Furthermore, OkCupid recently began SMS verification, and will continue to monitor any accounts using the same IP address so that any account created by the same user can be banned.”

We hope such a response is a first example of dating sites reacting to public demands, and many are to follow. But, it is too soon to tell. 

Aside from that one reply, our experience demonstrates that the U.S current approach of No liability can be destructive to our society, as it leaves us exposed and helpless confronting such a behaviour. The main question remains - what should be considered as ‘appropriate measures’ to fulfil the dating sites duty of care? I believe the clinic experience offers some insights for that: 

First, the barriers preventing individuals from protecting their rights in the online dating environment are significant, as fear of social stigma and intimate reputation is at stake. We might overestimate the chilling effect such a liability regime would have on innovation. 

Second, unlike other intermediaries like social media, there is very limited exercise of freedom of speech if any on dating sites, as they are not used as a platform for public debate. The speech is directed to other users privately. This might justify a different balance from other intermediaries, when it comes to liability laws. 

However, users' privacy is still a concern when we contemplate enforcing detection or even monitoring mechanisms in such sites. Here we should turn to technical experts – what are the technical solutions that can preserve mostly privacy and at the same time offer remedies to victims? 

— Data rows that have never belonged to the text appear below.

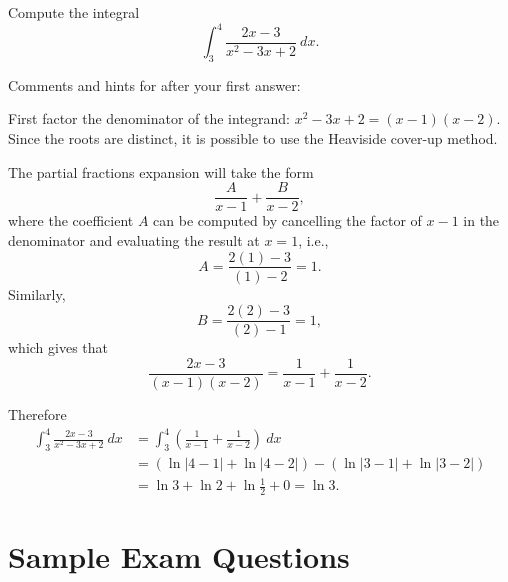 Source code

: \documentclass{ximera}
\begin{document}
\begin{question}%

Compute the integral
\[\int_{3}^{4}\frac{2x-3}{x^2-3x+2}~dx.\]
\begin{multiplechoice}
\end{multiplechoice}
Comments and hints for after your first answer:
\begin{feedback}
First factor the denominator of the integrand: \(x^2-3x+2 = (x-1)(x-2)\). Since the roots are distinct, it is possible to use the Heaviside cover-up method.  \begin{hint} The partial fractions expansion will take the form \[\frac{A}{x-1} + \frac{B}{x-2}, \] where the coefficient \(A\) can be computed by cancelling the factor of \(x-1\) in the denominator and evaluating the result at \(x = 1\), i.e., \[A = \frac{2(1)-3}{(1)-2} = 1. \] Similarly, \[B = \frac{2(2)-3}{(2)-1} = 1,\] which gives that \[\frac{2x-3}{(x-1)(x-2)} = \frac{1}{x-1} + \frac{1}{x-2}. \] \begin{hint} Therefore
\[ \begin{aligned} 
\int_{3}^{4}\frac{2x-3}{x^2-3x+2}~dx & = \int_{3}^{4}\left(\frac{1}{x-1} + \frac{1}{x-2}\right)~dx \\
 & = \left(\ln |4-1| + \ln |4-2| \right) - \left(\ln |3-1| + \ln |3-2| \right)\\
 & = \ln 3 + \ln 2 + \ln \frac{1}{2} + 0 = \ln 3.\end{aligned}\] \end{hint} \end{hint}
\end{feedback}

\end{question}

\section*{Sample Exam Questions}
\end{document}
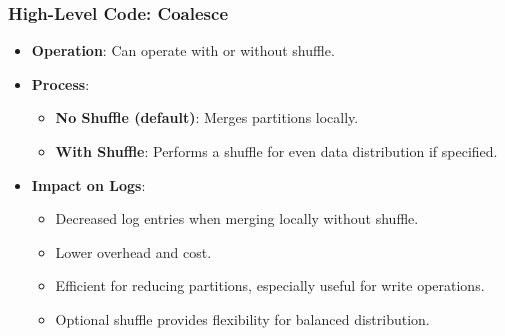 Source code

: %
%
%
\begin{frame}
    \frametitle{High-Level Code: Coalesce}

        \begin{itemize}
            \item \textbf{Operation}: Can operate with or without shuffle.
            \item \textbf{Process}:
            \begin{itemize}
                \item \textbf{No Shuffle (default)}: Merges partitions locally.
                \item \textbf{With Shuffle}: Performs a shuffle for even data distribution if specified.
            \end{itemize}
            \item \textbf{Impact on Logs}:
            \begin{itemize}
                \item Decreased log entries when merging locally without shuffle.
                \item Lower overhead and cost.
                \item Efficient for reducing partitions, especially useful for write operations.
                \item Optional shuffle provides flexibility for balanced distribution.
            \end{itemize}
        \end{itemize}
\end{frame}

Third, liability laws can be of little help to victims due to the international scale of the behaviour. Criminal remedies to such offences should be given higher priority.  International legal arrangements should be made to facilitate criminal investigation in such cases, as any investigation usually involves at least another legal system. Legal arrangement facilitating civil law procedures should also be made, lowering the barriers preventing victims from protecting their rights.

 

** This post is based on a letter that was written with the help of the students in the Legal clinic on Human Rights in Cyberspace of the Hebrew University of Jerusalem, Coral Ben Avi, Anita Agronov, Roy Weitz, Shachar Avraham and Yarden Adas.